Casino - comment
Casino has entered the next stage in its restructuring, reaching an agreement in principle with EPGC (Krentinsky), Fimalac, Attestor and some of its secured creditors, mainly at least 2/3rd of its Term Loan lenders. In addition, French banking groups (holding, together with some of the above-mentioned creditors, more than two-thirds of the RCF) have also confirmed their agreement in principle.
As part of the announcement, Casino has released some information that was part of the forward-looking agreement provided to the stakeholders in order to cleanse Casino’s stakeholders. This included forward projections for the remainder of FY23 (2023 Re-forecast), the Consortium’s Business Plan and an update on its Real Estate assets, mainly valuation related to the outstanding Quantrim bonds.
Due to further deteriorating performance, the original 2023 Business Pan communicated on June 26th is no longer valid. The Company has re-forecasted its expectations, reducing EBITDA for all business segments, but mainly EBITDA in the Hypermarkets and Supermarkets. The re-forecasts project a reduction in sales of €381m, the majority related to the Convenience segment. There is a larger reduction (€225m reduction) in EBITDA to €214m for FY23, with all segments forecasting a reduction in performance versus the original business plan. The biggest impact is at the Hypermarket and Supermarket lines, with the Company now projecting a €331m loss at this segment, versus €186m loss as of June projections. To put into context, EBITDA was €121m positive at this segment for FY22.
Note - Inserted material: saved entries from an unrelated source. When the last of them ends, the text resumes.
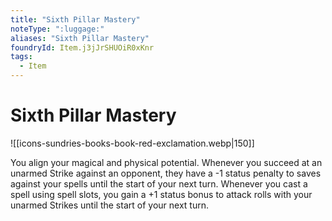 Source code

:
 ```yaml
---
title: "Sixth Pillar Mastery"
noteType: ":luggage:"
aliases: "Sixth Pillar Mastery"
foundryId: Item.j3jJrSHUOiR0xKnr
tags:
  - Item
---
```


# Sixth Pillar Mastery
![[icons-sundries-books-book-red-exclamation.webp|150]]

You align your magical and physical potential. Whenever you succeed at an unarmed Strike against an opponent, they have a -1 status penalty to saves against your spells until the start of your next turn. Whenever you cast a spell using spell slots, you gain a +1 status bonus to attack rolls with your unarmed Strikes until the start of your next turn.
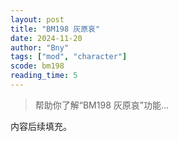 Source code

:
 ```yaml
---
layout: post
title: "BM198 灰原哀"
date: 2024-11-20
author: "Bny"
tags: ["mod", "character"]
scode: bm198
reading_time: 5
---
```


> 帮助你了解“BM198 灰原哀”功能...

内容后续填充。
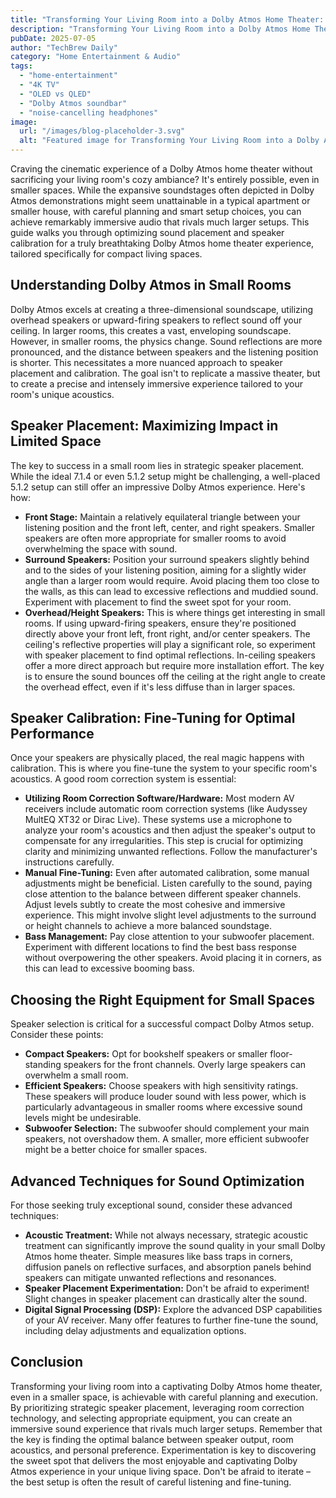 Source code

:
 ```yaml
---
title: "Transforming Your Living Room into a Dolby Atmos Home Theater:  Optimizing Sound Placement & Speaker Calibration for Optimal Immersion in Small Spaces (2024)"
description: "Transforming Your Living Room into a Dolby Atmos Home Theater:  Optimizing Sound Placement & Speaker Calibration for Optimal Immersion in Small Spaces (2024)"
pubDate: 2025-07-05
author: "TechBrew Daily"
category: "Home Entertainment & Audio"
tags:
  - "home-entertainment"
  - "4K TV"
  - "OLED vs QLED"
  - "Dolby Atmos soundbar"
  - "noise-cancelling headphones"
image:
  url: "/images/blog-placeholder-3.svg"
  alt: "Featured image for Transforming Your Living Room into a Dolby Atmos Home Theater:  Optimizing Sound Placement & Speaker Calibration for Optimal Immersion in Small Spaces (2024)"
---
```


Craving the cinematic experience of a Dolby Atmos home theater without sacrificing your living room's cozy ambiance?  It's entirely possible, even in smaller spaces.  While the expansive soundstages often depicted in Dolby Atmos demonstrations might seem unattainable in a typical apartment or smaller house, with careful planning and smart setup choices, you can achieve remarkably immersive audio that rivals much larger setups. This guide walks you through optimizing sound placement and speaker calibration for a truly breathtaking Dolby Atmos home theater experience, tailored specifically for compact living spaces.

## Understanding Dolby Atmos in Small Rooms

Dolby Atmos excels at creating a three-dimensional soundscape, utilizing overhead speakers or upward-firing speakers to reflect sound off your ceiling.  In larger rooms, this creates a vast, enveloping soundscape.  However, in smaller rooms, the physics change. Sound reflections are more pronounced, and the distance between speakers and the listening position is shorter. This necessitates a more nuanced approach to speaker placement and calibration. The goal isn't to replicate a massive theater, but to create a precise and intensely immersive experience tailored to your room's unique acoustics.

## Speaker Placement: Maximizing Impact in Limited Space

The key to success in a small room lies in strategic speaker placement.  While the ideal 7.1.4 or even 5.1.2 setup might be challenging, a well-placed 5.1.2 setup can still offer an impressive Dolby Atmos experience.  Here's how:

* **Front Stage:** Maintain a relatively equilateral triangle between your listening position and the front left, center, and right speakers.  Smaller speakers are often more appropriate for smaller rooms to avoid overwhelming the space with sound.
* **Surround Speakers:** Position your surround speakers slightly behind and to the sides of your listening position, aiming for a slightly wider angle than a larger room would require. Avoid placing them too close to the walls, as this can lead to excessive reflections and muddied sound. Experiment with placement to find the sweet spot for your room.
* **Overhead/Height Speakers:** This is where things get interesting in small rooms.  If using upward-firing speakers, ensure they're positioned directly above your front left, front right, and/or center speakers.  The ceiling's reflective properties will play a significant role, so experiment with speaker placement to find optimal reflections.  In-ceiling speakers offer a more direct approach but require more installation effort.  The key is to ensure the sound bounces off the ceiling at the right angle to create the overhead effect, even if it's less diffuse than in larger spaces.

## Speaker Calibration: Fine-Tuning for Optimal Performance

Once your speakers are physically placed, the real magic happens with calibration.  This is where you fine-tune the system to your specific room's acoustics.  A good room correction system is essential:

* **Utilizing Room Correction Software/Hardware:**  Most modern AV receivers include automatic room correction systems (like Audyssey MultEQ XT32 or Dirac Live). These systems use a microphone to analyze your room's acoustics and then adjust the speaker's output to compensate for any irregularities.  This step is crucial for optimizing clarity and minimizing unwanted reflections. Follow the manufacturer's instructions carefully.
* **Manual Fine-Tuning:** Even after automated calibration, some manual adjustments might be beneficial. Listen carefully to the sound, paying close attention to the balance between different speaker channels.  Adjust levels subtly to create the most cohesive and immersive experience.  This might involve slight level adjustments to the surround or height channels to achieve a more balanced soundstage.
* **Bass Management:**  Pay close attention to your subwoofer placement.  Experiment with different locations to find the best bass response without overpowering the other speakers.  Avoid placing it in corners, as this can lead to excessive booming bass.


## Choosing the Right Equipment for Small Spaces

Speaker selection is critical for a successful compact Dolby Atmos setup.  Consider these points:

* **Compact Speakers:** Opt for bookshelf speakers or smaller floor-standing speakers for the front channels. Overly large speakers can overwhelm a small room.
* **Efficient Speakers:**  Choose speakers with high sensitivity ratings.  These speakers will produce louder sound with less power, which is particularly advantageous in smaller rooms where excessive sound levels might be undesirable.
* **Subwoofer Selection:** The subwoofer should complement your main speakers, not overshadow them. A smaller, more efficient subwoofer might be a better choice for smaller spaces.


## Advanced Techniques for Sound Optimization

For those seeking truly exceptional sound, consider these advanced techniques:

* **Acoustic Treatment:** While not always necessary, strategic acoustic treatment can significantly improve the sound quality in your small Dolby Atmos home theater.  Simple measures like bass traps in corners, diffusion panels on reflective surfaces, and absorption panels behind speakers can mitigate unwanted reflections and resonances.
* **Speaker Placement Experimentation:**  Don't be afraid to experiment!  Slight changes in speaker placement can drastically alter the sound.
* **Digital Signal Processing (DSP):**  Explore the advanced DSP capabilities of your AV receiver.  Many offer features to further fine-tune the sound, including delay adjustments and equalization options.


## Conclusion

Transforming your living room into a captivating Dolby Atmos home theater, even in a smaller space, is achievable with careful planning and execution.  By prioritizing strategic speaker placement, leveraging room correction technology, and selecting appropriate equipment, you can create an immersive sound experience that rivals much larger setups.  Remember that the key is finding the optimal balance between speaker output, room acoustics, and personal preference.  Experimentation is key to discovering the sweet spot that delivers the most enjoyable and captivating Dolby Atmos experience in your unique living space. Don't be afraid to iterate – the best setup is often the result of careful listening and fine-tuning. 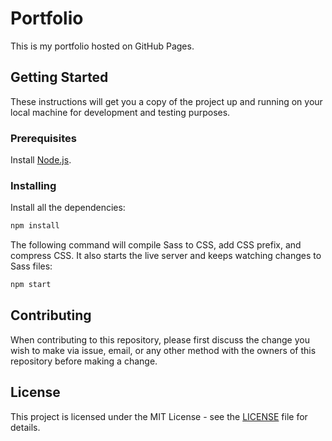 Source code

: # Portfolio

This is my portfolio hosted on GitHub Pages.

## Getting Started

These instructions will get you a copy of the project up and running on your local machine for development and testing purposes.

### Prerequisites

Install [Node.js](https://nodejs.org).

### Installing

Install all the dependencies:

```bash
npm install
```

The following command will compile Sass to CSS, add CSS prefix, and compress CSS.
It also starts the live server and keeps watching changes to Sass files:

```bash
npm start
```

## Contributing

When contributing to this repository, please first discuss the change you wish to
make via issue, email, or any other method with the owners of this repository before making a change.

## License

This project is licensed under the MIT License - see the [LICENSE](LICENSE) file for details.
The release updates IGC’s portfolio of assets as at December 2022, totalling €876m, of which €803m is included in the IGC Quantrim perimeter. The breakdown of the assets are 25% Hypermarkets, 21% Supermarkets and 1% Convenience stores, bringing the subtotal of stores to 48%. The Other assets include 21% for Marketing, 9% for Shopping centres, and 8% for each of the three segments (fuel stations, Land and Others).